**Work to complete:**
Only lines that contain the word "ransomware" are to be returned from the data below.

[Plain-text document sources]
------------------------------------------------------------------------

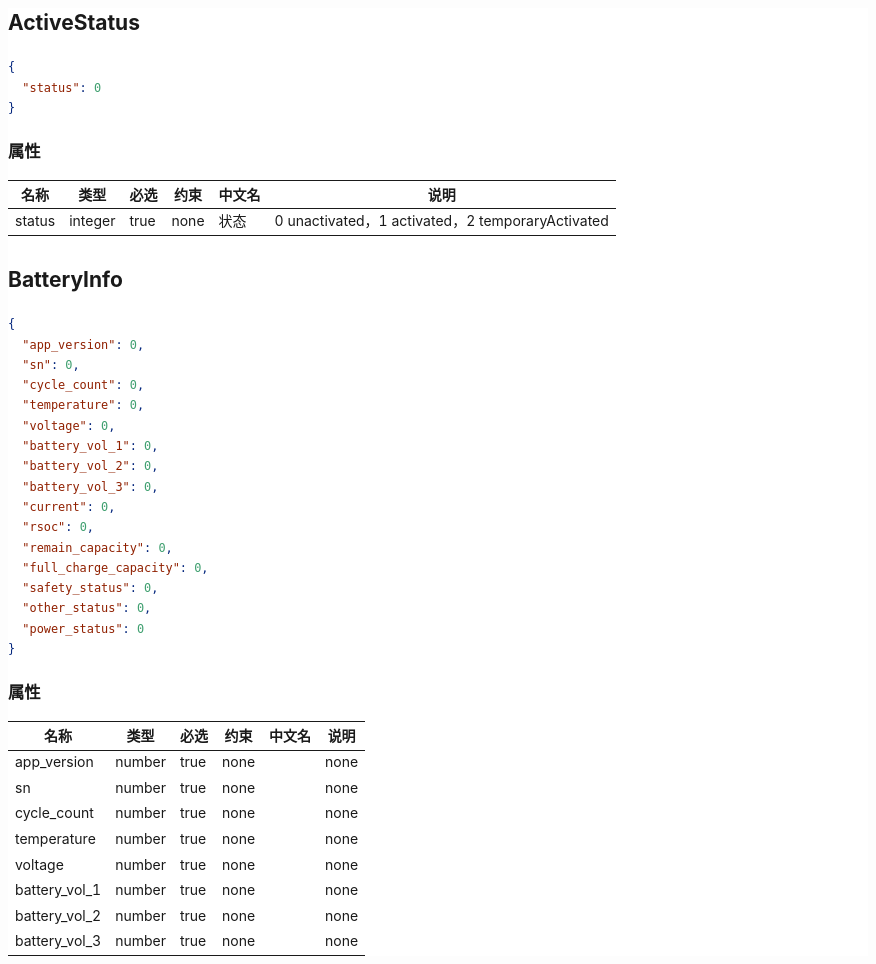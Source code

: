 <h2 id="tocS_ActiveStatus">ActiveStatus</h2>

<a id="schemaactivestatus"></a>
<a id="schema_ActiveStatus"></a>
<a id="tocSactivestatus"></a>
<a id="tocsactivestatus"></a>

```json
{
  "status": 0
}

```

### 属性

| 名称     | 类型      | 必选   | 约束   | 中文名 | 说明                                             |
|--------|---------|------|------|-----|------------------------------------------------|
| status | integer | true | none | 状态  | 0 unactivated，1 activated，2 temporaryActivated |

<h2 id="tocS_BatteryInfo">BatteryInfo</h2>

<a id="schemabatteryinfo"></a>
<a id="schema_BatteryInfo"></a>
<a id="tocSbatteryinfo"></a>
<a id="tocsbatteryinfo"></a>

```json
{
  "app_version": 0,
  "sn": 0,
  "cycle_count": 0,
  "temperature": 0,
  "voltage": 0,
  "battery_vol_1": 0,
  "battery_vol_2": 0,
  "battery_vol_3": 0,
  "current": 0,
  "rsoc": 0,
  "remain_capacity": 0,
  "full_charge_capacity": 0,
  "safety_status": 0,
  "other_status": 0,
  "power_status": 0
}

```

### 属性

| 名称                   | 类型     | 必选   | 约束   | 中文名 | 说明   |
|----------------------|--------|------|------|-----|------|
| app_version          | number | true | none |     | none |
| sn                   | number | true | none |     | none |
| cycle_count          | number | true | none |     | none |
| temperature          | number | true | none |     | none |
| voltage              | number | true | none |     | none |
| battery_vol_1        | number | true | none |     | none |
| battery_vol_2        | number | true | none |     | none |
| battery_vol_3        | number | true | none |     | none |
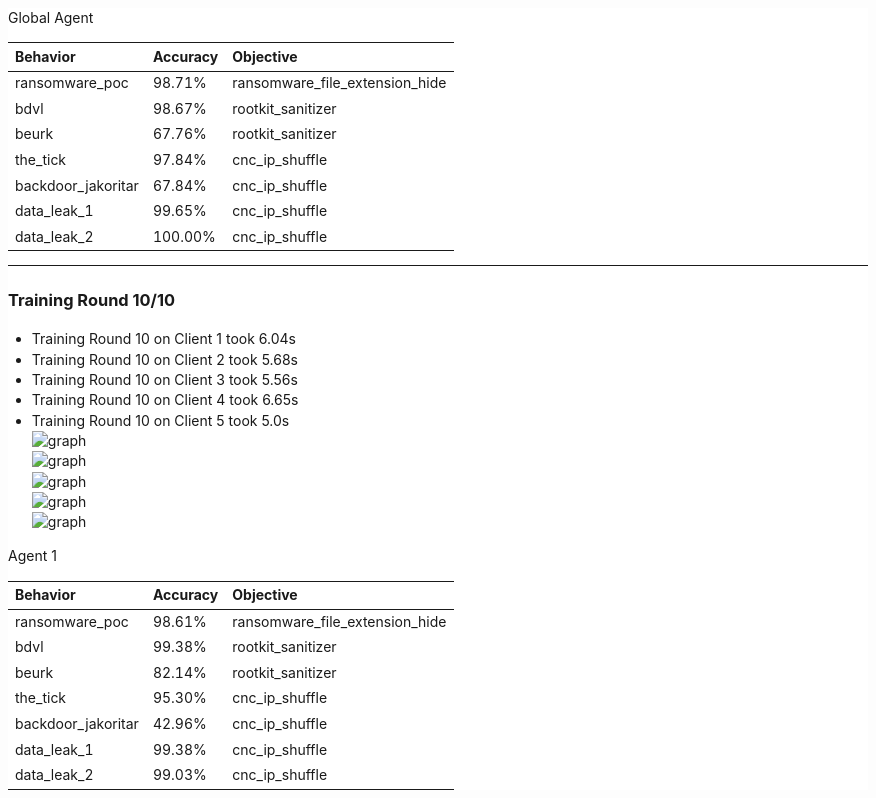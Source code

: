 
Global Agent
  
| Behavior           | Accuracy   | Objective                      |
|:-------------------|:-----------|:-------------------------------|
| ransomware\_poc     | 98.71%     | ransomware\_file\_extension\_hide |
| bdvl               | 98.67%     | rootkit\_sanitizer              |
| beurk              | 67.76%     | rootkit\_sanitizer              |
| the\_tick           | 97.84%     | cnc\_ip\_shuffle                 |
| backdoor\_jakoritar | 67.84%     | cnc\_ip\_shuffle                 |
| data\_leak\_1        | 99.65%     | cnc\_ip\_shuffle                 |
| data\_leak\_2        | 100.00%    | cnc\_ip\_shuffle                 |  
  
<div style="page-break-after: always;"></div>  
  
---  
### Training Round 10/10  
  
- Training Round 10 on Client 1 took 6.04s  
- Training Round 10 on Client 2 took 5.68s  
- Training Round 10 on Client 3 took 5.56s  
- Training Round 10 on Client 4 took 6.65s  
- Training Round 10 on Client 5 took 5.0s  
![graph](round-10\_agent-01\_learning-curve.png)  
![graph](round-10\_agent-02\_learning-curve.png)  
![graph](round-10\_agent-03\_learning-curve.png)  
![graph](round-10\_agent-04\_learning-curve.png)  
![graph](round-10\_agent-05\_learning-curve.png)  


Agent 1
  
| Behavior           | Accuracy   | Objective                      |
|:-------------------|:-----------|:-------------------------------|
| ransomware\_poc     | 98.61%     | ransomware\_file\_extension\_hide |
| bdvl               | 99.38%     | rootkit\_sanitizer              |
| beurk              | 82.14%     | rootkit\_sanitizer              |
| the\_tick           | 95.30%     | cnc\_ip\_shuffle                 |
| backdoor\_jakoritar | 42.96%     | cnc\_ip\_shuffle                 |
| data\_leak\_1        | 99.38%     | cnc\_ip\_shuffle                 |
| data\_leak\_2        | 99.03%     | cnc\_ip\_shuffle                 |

------------------------------------------------------------------------

**Reply:**
| ransomware\_poc     | 98.71%     | ransomware\_file\_extension\_hide |
| ransomware\_poc     | 98.61%     | ransomware\_file\_extension\_hide |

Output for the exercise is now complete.